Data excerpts
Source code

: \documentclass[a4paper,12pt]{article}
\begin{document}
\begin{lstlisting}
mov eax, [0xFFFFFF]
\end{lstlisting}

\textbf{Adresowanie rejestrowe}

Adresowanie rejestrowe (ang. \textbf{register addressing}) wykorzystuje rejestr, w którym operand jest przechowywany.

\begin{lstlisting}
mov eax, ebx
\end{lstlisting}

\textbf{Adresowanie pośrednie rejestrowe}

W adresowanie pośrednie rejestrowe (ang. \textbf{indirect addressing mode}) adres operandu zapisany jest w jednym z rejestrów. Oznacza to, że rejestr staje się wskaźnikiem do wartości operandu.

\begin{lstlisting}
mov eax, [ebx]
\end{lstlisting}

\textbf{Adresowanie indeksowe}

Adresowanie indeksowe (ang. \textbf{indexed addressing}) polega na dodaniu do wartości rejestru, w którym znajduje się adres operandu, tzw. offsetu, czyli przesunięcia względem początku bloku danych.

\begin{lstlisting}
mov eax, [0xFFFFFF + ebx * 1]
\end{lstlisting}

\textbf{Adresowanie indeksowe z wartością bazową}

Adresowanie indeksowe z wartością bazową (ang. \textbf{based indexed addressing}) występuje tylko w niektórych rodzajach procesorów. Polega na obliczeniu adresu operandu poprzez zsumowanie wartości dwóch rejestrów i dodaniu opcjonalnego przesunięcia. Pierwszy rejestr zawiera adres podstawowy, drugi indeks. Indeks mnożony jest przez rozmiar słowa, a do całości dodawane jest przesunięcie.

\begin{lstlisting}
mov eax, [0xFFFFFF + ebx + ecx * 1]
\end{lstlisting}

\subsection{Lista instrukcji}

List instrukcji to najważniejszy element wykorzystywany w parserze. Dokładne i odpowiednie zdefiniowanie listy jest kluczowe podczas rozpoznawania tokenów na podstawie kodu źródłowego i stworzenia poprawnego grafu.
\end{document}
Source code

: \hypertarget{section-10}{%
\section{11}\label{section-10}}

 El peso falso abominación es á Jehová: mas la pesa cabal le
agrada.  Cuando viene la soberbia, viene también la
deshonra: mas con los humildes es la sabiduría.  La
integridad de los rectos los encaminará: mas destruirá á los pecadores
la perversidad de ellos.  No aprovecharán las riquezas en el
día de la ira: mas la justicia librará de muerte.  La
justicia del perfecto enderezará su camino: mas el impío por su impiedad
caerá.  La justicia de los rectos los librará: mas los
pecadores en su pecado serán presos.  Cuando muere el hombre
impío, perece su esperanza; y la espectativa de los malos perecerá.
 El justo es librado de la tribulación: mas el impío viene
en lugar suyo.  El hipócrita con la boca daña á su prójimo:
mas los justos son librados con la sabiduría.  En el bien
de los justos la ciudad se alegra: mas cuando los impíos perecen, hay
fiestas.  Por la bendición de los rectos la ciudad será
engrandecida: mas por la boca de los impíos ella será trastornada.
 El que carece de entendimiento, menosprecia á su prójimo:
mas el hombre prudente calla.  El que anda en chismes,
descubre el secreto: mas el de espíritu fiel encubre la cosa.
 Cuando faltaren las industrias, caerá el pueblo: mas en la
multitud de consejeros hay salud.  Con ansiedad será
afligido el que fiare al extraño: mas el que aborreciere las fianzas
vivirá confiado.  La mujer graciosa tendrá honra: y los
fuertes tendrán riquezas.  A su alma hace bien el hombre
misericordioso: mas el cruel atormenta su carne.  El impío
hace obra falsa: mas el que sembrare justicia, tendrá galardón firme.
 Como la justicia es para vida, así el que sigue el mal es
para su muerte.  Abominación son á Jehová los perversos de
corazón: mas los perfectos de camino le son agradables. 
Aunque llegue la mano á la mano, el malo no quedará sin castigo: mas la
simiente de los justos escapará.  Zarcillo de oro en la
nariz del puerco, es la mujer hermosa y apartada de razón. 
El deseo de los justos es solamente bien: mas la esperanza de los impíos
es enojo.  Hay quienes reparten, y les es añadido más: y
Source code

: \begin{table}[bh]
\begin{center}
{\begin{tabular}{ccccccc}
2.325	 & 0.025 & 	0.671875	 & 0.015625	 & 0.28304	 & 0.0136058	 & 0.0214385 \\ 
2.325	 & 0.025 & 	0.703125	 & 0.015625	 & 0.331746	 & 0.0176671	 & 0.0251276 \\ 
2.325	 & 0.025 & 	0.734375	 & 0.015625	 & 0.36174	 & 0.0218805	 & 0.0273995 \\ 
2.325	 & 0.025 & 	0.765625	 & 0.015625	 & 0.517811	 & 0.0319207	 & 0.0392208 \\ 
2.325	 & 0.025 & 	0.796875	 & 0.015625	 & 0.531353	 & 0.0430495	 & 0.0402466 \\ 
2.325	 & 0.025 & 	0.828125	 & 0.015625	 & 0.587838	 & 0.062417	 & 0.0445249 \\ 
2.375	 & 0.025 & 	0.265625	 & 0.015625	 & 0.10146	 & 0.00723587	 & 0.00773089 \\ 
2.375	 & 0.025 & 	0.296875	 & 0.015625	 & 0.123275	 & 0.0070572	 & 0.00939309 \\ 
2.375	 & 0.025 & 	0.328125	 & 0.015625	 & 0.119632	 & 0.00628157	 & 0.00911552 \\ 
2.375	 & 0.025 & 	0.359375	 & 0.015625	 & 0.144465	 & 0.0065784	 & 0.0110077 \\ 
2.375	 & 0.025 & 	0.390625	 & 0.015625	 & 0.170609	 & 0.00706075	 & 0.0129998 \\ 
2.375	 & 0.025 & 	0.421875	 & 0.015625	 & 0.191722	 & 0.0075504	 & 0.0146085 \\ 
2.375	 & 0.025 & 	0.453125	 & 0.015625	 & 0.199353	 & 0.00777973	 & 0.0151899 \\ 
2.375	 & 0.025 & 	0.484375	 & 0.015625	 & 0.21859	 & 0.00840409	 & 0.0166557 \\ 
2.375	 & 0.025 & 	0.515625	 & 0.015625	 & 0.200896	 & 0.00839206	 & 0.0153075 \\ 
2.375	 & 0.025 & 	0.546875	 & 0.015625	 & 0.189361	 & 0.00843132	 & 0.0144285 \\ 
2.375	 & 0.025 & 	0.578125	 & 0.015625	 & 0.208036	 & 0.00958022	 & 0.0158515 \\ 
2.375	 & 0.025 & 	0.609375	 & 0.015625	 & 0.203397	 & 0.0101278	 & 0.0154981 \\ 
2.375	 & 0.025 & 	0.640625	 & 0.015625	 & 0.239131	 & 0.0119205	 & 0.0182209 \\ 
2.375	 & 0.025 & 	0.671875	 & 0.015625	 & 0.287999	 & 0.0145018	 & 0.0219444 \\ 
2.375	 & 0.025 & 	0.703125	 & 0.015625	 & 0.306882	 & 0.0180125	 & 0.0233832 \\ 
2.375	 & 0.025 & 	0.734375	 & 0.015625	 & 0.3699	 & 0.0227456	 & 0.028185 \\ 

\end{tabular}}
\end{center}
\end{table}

▶ WORK INSTRUCTIONS
Your answer should be the lines of the records that include the word "hace".

▶ YOUR SOLUTION
fuertes tendrán riquezas.  A su alma hace bien el hombre
hace obra falsa: mas el que sembrare justicia, tendrá galardón firme.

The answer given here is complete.